-- Work to complete --
Every line below is to be given again precisely; images are to be left out.

[Saved entries]
%%

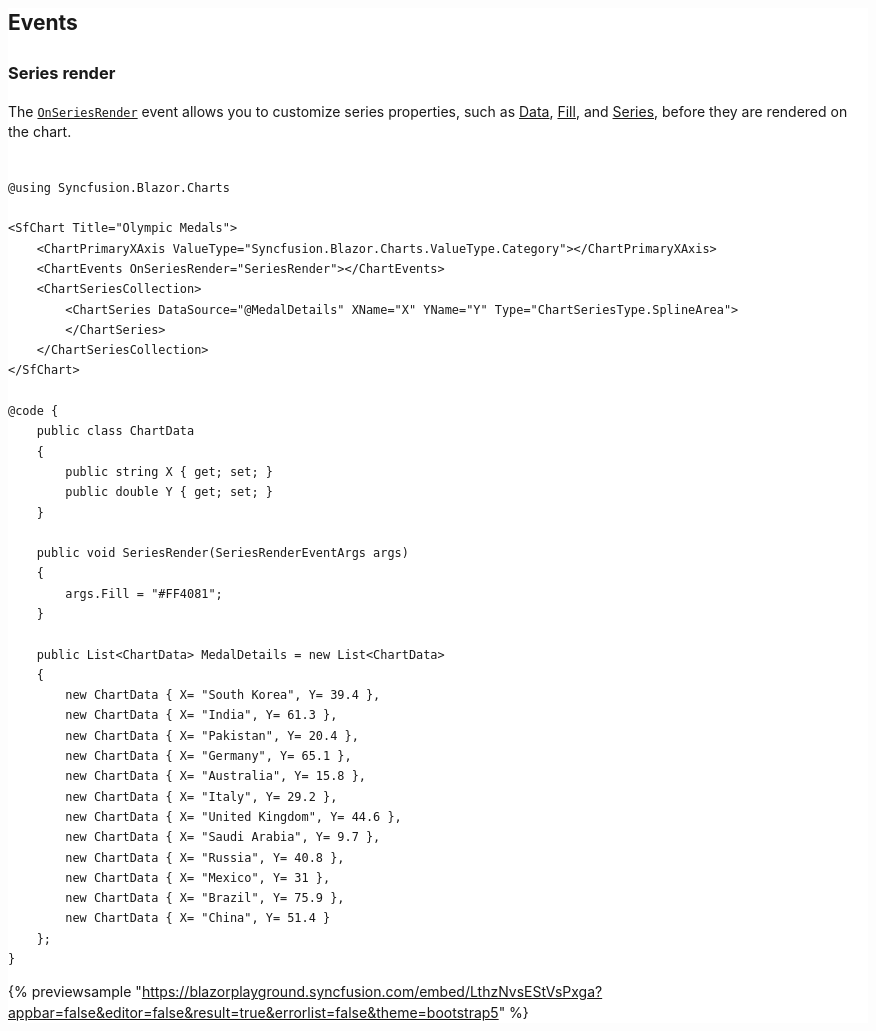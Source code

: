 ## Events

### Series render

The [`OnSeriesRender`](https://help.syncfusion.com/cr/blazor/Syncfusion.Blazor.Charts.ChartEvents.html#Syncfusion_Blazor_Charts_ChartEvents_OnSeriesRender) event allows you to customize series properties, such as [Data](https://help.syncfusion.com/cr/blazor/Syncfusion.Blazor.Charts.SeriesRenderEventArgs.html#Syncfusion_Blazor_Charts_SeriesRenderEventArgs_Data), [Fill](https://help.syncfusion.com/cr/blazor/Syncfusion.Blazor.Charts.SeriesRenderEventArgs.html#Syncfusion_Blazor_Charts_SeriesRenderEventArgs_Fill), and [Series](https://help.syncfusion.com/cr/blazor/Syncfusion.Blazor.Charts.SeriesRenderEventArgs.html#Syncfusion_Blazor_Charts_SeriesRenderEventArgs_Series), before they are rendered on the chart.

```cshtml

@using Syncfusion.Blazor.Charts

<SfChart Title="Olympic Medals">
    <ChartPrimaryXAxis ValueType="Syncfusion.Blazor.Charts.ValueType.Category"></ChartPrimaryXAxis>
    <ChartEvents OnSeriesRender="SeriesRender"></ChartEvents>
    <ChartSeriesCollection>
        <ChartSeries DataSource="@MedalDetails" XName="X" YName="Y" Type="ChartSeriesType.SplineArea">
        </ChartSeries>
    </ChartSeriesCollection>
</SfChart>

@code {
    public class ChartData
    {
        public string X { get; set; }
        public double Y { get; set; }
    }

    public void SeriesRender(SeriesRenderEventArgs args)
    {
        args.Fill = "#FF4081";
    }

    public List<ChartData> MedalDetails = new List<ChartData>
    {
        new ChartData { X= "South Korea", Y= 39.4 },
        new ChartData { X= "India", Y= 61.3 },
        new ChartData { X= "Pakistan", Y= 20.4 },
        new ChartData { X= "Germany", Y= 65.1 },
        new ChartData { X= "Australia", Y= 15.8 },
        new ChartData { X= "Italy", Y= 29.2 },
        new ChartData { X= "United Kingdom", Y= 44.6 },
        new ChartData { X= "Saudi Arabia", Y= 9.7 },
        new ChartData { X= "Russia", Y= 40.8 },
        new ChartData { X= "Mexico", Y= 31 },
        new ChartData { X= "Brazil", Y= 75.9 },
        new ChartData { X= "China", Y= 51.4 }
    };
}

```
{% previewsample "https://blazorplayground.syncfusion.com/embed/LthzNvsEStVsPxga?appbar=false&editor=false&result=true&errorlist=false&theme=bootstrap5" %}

%%

-- Written answer --
Source code

: ## Events

### Series render

The [`OnSeriesRender`](https://help.syncfusion.com/cr/blazor/Syncfusion.Blazor.Charts.ChartEvents.html#Syncfusion_Blazor_Charts_ChartEvents_OnSeriesRender) event allows you to customize series properties, such as [Data](https://help.syncfusion.com/cr/blazor/Syncfusion.Blazor.Charts.SeriesRenderEventArgs.html#Syncfusion_Blazor_Charts_SeriesRenderEventArgs_Data), [Fill](https://help.syncfusion.com/cr/blazor/Syncfusion.Blazor.Charts.SeriesRenderEventArgs.html#Syncfusion_Blazor_Charts_SeriesRenderEventArgs_Fill), and [Series](https://help.syncfusion.com/cr/blazor/Syncfusion.Blazor.Charts.SeriesRenderEventArgs.html#Syncfusion_Blazor_Charts_SeriesRenderEventArgs_Series), before they are rendered on the chart.

```cshtml

@using Syncfusion.Blazor.Charts

<SfChart Title="Olympic Medals">
    <ChartPrimaryXAxis ValueType="Syncfusion.Blazor.Charts.ValueType.Category"></ChartPrimaryXAxis>
    <ChartEvents OnSeriesRender="SeriesRender"></ChartEvents>
    <ChartSeriesCollection>
        <ChartSeries DataSource="@MedalDetails" XName="X" YName="Y" Type="ChartSeriesType.SplineArea">
        </ChartSeries>
    </ChartSeriesCollection>
</SfChart>

@code {
    public class ChartData
    {
        public string X { get; set; }
        public double Y { get; set; }
    }

    public void SeriesRender(SeriesRenderEventArgs args)
    {
        args.Fill = "#FF4081";
    }

    public List<ChartData> MedalDetails = new List<ChartData>
    {
        new ChartData { X= "South Korea", Y= 39.4 },
        new ChartData { X= "India", Y= 61.3 },
        new ChartData { X= "Pakistan", Y= 20.4 },
        new ChartData { X= "Germany", Y= 65.1 },
        new ChartData { X= "Australia", Y= 15.8 },
        new ChartData { X= "Italy", Y= 29.2 },
        new ChartData { X= "United Kingdom", Y= 44.6 },
        new ChartData { X= "Saudi Arabia", Y= 9.7 },
        new ChartData { X= "Russia", Y= 40.8 },
        new ChartData { X= "Mexico", Y= 31 },
        new ChartData { X= "Brazil", Y= 75.9 },
        new ChartData { X= "China", Y= 51.4 }
    };
}

```
{% previewsample "https://blazorplayground.syncfusion.com/embed/LthzNvsEStVsPxga?appbar=false&editor=false&result=true&errorlist=false&theme=bootstrap5" %}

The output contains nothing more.